»»

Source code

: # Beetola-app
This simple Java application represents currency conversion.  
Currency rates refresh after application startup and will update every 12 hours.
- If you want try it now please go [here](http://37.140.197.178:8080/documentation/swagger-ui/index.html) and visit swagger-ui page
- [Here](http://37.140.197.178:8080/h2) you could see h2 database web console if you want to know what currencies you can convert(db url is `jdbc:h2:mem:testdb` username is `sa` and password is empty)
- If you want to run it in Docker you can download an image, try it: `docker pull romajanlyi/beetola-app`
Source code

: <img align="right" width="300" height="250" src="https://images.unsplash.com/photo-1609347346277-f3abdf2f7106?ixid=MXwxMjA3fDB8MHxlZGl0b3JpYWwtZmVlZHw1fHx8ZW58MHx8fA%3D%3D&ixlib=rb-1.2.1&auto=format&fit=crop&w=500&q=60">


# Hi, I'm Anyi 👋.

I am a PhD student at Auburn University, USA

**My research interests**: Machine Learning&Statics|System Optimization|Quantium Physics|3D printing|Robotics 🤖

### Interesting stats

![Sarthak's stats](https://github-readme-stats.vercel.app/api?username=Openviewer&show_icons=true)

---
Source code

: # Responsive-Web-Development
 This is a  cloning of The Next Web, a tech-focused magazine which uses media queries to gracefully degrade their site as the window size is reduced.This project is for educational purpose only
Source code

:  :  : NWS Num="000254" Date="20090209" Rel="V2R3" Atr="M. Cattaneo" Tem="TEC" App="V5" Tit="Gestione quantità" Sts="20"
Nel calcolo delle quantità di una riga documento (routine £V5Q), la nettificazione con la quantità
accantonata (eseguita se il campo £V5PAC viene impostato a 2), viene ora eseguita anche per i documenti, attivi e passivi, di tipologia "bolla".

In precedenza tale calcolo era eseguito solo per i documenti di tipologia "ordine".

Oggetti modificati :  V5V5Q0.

««

▸ **What the exercise asks**: In the data, how many lines include the string "documenti"? Reply with only that number.

▸ **Solution for this task**: 2